Single by Lil Uzi Vert

from the album Luv Is Rage 2
- Released: February 27, 2018
- Length: 3:27
- Label: Generation Now; Atlantic;
- Songwriters: Symere Woods; Don Cannon;
- Producers: Don Cannon; Michael Piroli; BeldonDidThat;

Lil Uzi Vert singles chronology
| "Wanted You" (2017) | "Sauce It Up" (2018) | "Watch" (2018) |

= Sauce It Up =

"Sauce It Up" is a song by American rapper Lil Uzi Vert from their debut album Luv Is Rage 2 (2017). It was released as the album's third single to urban contemporary radio on February 27, 2018. The track was produced by Don Cannon and written by Cannon and Lil Uzi Vert.
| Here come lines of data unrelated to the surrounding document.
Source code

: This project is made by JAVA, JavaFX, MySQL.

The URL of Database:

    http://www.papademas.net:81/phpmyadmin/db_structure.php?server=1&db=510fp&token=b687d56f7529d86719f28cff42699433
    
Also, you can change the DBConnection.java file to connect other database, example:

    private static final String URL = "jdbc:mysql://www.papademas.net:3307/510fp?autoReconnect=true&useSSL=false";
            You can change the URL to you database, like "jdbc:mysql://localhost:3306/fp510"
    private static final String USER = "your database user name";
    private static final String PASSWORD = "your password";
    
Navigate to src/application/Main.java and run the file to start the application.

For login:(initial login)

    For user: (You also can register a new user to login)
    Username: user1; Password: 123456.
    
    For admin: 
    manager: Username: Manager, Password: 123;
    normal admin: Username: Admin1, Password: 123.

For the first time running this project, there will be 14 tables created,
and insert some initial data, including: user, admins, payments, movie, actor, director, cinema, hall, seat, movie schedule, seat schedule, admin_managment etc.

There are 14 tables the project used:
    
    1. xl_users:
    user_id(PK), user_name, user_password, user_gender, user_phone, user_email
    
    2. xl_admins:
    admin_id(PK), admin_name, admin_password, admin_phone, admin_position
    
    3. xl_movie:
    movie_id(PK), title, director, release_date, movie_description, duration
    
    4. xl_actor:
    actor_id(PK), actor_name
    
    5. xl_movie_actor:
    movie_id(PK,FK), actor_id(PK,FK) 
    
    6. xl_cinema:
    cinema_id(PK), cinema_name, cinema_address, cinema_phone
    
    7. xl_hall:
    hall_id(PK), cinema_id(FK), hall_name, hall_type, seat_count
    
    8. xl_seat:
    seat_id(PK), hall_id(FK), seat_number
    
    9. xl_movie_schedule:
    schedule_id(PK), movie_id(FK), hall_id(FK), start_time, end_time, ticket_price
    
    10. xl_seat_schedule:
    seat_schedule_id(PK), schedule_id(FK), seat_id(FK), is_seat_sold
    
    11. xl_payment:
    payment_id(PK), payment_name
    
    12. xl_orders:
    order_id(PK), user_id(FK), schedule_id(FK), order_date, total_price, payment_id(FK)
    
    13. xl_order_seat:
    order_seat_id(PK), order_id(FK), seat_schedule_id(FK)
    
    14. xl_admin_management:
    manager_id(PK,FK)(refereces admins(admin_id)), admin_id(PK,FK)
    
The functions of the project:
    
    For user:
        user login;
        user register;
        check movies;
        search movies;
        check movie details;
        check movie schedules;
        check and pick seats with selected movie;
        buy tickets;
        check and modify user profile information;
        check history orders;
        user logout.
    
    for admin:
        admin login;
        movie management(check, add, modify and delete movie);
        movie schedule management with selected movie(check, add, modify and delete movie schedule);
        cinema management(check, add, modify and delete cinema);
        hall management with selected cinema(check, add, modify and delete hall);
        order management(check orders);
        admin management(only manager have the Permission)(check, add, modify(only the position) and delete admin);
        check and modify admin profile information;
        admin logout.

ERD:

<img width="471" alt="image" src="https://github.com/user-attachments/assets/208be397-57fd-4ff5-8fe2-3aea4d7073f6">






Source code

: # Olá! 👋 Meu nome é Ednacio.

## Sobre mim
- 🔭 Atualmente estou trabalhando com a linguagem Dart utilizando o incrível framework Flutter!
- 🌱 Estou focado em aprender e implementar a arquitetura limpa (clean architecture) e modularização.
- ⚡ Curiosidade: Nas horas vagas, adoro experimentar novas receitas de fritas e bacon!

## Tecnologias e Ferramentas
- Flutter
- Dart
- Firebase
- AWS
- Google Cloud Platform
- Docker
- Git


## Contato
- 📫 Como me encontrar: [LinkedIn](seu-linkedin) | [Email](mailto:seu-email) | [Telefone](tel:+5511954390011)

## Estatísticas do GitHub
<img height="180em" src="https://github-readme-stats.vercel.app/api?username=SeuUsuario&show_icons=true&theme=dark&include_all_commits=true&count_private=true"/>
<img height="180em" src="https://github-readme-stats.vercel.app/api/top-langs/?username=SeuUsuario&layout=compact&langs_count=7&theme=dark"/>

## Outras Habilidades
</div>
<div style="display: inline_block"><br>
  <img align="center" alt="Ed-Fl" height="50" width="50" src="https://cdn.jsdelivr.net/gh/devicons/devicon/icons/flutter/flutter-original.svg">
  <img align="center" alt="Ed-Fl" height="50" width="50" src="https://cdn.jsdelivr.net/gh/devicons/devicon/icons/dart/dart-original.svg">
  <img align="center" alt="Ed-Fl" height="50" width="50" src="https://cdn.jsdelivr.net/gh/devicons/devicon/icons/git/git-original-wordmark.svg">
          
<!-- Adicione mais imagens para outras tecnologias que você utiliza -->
It peaked at number 49 on the US Billboard Hot 100.

==Chart performance==
"Sauce It Up" debuted at number 49 on the Billboard Hot 100 for the chart dated September 23, 2017.

==Charts==

===Weekly charts===

| Chart (2017–2018) | Peak position |
|---|---|
| Canada (Canadian Hot 100) | 82 |
| US Billboard Hot 100 | 49 |
| US Hot R&B/Hip-Hop Songs (Billboard) | 21 |
| US Rhythmic Airplay (Billboard) | 15 |

===Year-end charts===

| Chart (2017) | Position |
|---|---|
| US Hot R&B/Hip-Hop Songs (Billboard) | 94 |

===Year-end charts===

| Chart (2018) | Position |
|---|---|
| US Hot R&B/Hip-Hop Songs (Billboard) | 60 |

==Certifications==

| Region | Certification | Certified units/sales |
| New Zealand (RMNZ) | Gold | 15,000^{‡} |
| United States (RIAA) | 4× Platinum | 4,000,000^{‡} |
^{‡} Sales+streaming figures based on certification alone.